The output should be all lines of the entries below in which the word "verbose" occurs.

● Supplied records:
◇ ◇ ◇ ◇ ◇ ◇ ◇

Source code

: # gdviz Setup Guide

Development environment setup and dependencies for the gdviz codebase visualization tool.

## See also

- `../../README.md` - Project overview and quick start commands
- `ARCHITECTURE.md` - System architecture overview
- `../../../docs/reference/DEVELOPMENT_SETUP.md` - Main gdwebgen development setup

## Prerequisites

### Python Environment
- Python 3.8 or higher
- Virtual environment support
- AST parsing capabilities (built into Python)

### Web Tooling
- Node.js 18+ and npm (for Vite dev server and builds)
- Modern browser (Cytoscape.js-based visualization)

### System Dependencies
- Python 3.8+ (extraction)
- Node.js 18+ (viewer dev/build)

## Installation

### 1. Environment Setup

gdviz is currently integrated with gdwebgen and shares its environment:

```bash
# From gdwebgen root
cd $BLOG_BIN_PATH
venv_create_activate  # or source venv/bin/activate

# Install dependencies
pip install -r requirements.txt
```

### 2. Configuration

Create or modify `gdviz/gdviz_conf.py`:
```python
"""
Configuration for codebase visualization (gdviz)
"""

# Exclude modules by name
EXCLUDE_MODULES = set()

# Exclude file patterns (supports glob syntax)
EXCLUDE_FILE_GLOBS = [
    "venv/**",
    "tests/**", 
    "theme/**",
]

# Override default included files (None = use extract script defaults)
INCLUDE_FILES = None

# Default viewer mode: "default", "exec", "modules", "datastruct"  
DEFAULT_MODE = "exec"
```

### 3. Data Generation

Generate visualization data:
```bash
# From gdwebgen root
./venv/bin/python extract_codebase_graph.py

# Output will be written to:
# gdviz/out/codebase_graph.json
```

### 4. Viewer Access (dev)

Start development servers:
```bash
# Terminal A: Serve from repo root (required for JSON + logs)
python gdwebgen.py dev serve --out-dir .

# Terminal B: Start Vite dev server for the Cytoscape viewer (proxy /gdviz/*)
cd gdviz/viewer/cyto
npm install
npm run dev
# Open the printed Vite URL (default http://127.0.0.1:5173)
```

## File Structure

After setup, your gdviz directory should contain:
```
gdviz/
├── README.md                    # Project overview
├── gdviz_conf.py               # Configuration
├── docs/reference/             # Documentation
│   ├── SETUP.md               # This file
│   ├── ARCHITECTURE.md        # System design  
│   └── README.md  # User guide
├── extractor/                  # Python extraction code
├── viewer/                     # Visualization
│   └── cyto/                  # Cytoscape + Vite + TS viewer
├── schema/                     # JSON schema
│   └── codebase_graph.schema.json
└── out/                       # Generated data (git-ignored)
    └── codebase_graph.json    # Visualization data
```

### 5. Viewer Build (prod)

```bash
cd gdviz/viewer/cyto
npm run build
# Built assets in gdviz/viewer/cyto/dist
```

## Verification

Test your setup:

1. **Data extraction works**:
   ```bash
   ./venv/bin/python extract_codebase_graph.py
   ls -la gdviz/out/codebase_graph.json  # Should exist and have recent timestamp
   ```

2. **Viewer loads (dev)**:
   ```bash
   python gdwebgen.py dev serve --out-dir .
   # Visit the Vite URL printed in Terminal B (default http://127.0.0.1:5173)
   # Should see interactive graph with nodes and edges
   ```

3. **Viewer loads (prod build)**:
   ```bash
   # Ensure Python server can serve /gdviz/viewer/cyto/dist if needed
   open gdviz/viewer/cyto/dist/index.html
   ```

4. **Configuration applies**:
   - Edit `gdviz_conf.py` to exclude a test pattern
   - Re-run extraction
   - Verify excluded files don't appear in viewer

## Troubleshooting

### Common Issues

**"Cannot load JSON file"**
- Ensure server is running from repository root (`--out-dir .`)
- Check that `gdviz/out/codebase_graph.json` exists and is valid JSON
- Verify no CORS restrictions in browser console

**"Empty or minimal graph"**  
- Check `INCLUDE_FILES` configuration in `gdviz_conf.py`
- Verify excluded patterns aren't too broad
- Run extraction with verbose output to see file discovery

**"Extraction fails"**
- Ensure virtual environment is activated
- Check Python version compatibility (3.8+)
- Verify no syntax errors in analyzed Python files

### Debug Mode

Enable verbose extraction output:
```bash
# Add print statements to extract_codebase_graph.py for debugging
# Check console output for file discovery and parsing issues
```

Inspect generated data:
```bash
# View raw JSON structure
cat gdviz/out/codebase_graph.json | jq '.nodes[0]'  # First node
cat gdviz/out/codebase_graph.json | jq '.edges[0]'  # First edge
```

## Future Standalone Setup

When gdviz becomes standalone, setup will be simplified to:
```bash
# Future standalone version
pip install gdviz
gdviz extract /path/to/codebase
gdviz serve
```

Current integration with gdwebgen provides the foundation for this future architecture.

◇ ◇ ◇ ◇ ◇ ◇ ◇

● Solution to the problem:
- Run extraction with verbose output to see file discovery
Enable verbose extraction output:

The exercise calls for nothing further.